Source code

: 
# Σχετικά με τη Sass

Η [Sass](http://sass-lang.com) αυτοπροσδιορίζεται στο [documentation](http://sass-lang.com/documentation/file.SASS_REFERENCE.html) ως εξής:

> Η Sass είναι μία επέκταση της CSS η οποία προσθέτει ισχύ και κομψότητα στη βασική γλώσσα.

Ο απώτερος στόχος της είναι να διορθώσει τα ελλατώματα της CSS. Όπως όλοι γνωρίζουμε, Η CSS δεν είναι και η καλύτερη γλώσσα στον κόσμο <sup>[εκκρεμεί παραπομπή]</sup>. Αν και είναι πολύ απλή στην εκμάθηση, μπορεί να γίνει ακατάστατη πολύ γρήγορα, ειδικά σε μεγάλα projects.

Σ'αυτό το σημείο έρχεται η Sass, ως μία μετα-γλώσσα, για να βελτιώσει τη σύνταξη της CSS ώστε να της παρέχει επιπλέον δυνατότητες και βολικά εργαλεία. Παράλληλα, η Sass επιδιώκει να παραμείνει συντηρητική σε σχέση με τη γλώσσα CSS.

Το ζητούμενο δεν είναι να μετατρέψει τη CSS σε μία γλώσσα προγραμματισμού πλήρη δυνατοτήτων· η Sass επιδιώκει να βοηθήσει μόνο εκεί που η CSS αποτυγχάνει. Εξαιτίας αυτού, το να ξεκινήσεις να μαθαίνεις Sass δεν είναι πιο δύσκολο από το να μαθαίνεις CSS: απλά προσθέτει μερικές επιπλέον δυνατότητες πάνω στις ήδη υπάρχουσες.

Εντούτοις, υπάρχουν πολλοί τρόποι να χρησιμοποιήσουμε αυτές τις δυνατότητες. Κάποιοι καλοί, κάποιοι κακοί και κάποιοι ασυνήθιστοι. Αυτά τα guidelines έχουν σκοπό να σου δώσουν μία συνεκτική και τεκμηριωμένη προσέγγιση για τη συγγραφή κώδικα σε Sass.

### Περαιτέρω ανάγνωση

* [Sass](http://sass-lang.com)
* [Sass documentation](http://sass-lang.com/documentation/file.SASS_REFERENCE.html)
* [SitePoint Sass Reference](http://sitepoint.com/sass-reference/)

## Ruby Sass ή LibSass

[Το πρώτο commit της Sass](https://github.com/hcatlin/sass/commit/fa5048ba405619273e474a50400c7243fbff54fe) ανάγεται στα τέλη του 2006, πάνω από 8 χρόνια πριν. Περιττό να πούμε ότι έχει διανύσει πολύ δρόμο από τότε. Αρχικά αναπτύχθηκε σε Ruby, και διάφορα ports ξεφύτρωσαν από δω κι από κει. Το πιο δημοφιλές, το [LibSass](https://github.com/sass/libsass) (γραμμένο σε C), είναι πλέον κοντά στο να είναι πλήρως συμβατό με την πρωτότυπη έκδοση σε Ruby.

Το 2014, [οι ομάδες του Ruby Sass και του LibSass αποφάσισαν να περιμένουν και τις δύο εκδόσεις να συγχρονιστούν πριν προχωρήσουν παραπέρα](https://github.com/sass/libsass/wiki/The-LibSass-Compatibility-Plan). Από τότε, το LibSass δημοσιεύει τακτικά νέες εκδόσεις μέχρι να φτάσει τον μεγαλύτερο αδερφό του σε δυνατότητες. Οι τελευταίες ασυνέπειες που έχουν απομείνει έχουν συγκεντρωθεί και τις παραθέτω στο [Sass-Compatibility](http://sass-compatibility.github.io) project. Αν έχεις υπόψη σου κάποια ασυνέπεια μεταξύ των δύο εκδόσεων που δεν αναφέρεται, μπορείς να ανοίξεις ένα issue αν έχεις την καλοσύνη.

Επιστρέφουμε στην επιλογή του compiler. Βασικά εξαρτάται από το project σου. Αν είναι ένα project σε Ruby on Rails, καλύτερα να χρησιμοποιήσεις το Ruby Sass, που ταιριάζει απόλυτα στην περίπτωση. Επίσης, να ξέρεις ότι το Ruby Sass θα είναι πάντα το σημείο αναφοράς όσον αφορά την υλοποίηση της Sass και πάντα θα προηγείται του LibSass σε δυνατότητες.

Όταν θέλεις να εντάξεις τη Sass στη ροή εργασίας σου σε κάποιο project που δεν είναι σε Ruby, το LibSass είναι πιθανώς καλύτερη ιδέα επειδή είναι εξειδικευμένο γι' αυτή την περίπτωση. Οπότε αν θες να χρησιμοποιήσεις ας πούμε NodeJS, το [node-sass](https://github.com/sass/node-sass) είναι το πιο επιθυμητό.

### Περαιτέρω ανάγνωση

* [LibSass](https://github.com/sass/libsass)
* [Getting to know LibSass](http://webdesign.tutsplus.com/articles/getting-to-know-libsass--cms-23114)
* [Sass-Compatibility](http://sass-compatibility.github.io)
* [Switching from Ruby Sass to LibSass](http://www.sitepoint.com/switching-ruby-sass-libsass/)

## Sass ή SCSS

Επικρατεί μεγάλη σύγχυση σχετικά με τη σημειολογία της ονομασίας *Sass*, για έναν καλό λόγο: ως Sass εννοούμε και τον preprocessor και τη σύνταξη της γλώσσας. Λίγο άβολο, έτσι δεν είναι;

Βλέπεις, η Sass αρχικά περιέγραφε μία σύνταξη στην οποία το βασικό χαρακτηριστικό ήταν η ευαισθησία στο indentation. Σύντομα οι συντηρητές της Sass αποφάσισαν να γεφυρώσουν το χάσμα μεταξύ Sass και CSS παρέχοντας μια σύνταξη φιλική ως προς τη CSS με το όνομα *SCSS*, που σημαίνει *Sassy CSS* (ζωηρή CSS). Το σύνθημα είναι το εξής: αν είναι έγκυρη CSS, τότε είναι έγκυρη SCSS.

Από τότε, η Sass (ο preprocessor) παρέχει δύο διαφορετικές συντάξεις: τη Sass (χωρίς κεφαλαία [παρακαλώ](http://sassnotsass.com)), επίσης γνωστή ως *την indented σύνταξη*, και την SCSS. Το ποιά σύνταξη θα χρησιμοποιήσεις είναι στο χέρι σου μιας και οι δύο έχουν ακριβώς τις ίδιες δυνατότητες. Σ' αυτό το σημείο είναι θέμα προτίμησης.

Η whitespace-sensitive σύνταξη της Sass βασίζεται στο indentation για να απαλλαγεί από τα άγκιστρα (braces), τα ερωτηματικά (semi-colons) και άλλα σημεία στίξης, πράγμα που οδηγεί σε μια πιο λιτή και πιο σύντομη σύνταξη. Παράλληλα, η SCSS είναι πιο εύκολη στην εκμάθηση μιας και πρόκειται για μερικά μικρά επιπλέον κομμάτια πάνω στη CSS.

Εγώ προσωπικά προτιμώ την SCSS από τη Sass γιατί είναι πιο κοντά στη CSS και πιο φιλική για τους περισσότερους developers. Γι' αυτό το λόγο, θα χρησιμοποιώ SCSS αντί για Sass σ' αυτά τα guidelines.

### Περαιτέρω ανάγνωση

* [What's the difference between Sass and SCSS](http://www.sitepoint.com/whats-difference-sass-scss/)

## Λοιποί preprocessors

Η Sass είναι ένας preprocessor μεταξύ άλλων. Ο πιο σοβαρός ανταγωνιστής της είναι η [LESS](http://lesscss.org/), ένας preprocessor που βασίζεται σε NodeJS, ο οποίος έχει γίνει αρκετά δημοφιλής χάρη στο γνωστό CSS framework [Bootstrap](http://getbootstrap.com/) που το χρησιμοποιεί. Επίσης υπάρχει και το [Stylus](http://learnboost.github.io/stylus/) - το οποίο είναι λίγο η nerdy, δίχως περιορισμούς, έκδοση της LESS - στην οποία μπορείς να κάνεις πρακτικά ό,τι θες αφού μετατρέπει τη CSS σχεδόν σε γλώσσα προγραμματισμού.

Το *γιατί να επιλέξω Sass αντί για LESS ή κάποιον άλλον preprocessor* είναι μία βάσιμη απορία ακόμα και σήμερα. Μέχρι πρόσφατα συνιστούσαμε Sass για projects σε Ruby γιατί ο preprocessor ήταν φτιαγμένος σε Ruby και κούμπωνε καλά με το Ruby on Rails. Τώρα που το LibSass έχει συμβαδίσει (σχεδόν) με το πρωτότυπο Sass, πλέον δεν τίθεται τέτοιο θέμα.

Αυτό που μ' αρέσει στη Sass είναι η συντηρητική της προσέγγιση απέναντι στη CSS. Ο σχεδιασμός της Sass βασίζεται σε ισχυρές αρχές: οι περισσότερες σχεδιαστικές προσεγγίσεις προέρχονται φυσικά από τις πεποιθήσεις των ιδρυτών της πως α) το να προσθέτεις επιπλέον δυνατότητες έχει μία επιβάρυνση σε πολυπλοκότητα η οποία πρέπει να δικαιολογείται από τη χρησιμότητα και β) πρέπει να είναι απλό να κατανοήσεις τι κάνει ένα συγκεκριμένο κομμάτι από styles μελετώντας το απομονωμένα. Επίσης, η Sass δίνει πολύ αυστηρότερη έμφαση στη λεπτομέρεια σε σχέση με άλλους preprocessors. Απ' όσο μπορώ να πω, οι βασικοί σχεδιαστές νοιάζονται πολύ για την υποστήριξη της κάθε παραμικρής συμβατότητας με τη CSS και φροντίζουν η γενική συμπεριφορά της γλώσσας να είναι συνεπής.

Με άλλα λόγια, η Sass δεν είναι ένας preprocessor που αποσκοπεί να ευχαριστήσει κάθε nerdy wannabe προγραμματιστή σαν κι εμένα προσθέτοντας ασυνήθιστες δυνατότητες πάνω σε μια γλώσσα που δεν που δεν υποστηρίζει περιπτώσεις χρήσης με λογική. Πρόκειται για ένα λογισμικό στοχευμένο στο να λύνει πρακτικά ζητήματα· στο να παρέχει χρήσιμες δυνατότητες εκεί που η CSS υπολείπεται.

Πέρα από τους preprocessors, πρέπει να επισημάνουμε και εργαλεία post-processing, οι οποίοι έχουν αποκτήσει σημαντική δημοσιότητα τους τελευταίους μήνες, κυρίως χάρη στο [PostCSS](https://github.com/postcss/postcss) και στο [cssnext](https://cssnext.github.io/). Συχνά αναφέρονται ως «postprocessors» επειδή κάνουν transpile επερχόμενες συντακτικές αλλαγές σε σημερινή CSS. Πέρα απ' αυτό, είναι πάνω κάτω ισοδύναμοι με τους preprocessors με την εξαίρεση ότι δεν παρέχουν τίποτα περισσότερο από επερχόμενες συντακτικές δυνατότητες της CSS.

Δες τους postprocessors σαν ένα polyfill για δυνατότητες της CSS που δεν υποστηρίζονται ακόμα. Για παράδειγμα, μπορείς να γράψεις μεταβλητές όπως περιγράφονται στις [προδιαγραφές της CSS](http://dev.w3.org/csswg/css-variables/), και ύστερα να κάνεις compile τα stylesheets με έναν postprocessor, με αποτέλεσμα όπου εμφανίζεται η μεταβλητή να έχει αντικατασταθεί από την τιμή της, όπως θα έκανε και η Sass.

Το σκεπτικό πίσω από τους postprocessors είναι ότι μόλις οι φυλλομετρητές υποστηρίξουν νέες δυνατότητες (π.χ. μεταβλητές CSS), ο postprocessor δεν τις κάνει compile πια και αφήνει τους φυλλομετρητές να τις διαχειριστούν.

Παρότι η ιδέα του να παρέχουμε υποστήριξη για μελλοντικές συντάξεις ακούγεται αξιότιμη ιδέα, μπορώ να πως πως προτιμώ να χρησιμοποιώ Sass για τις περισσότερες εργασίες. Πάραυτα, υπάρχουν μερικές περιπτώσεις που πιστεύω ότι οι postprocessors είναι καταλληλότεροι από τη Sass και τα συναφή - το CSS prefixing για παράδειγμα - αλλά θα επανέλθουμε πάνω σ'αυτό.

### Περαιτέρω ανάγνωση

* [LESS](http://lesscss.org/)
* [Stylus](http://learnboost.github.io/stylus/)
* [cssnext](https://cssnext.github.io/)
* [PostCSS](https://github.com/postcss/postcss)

--------------------------------------------------

**REQUIRED WORK:** Output, from the data above, the lines from the line with "Η [Sass](http://sass-lang.com) αυτοπροσδιορίζεται" to the line with "στη βασική γλώσσα." exactly as they stand, both ends included and nothing else.

**TASK RESPONSE:**
Η [Sass](http://sass-lang.com) αυτοπροσδιορίζεται στο [documentation](http://sass-lang.com/documentation/file.SASS_REFERENCE.html) ως εξής:

> Η Sass είναι μία επέκταση της CSS η οποία προσθέτει ισχύ και κομψότητα στη βασική γλώσσα.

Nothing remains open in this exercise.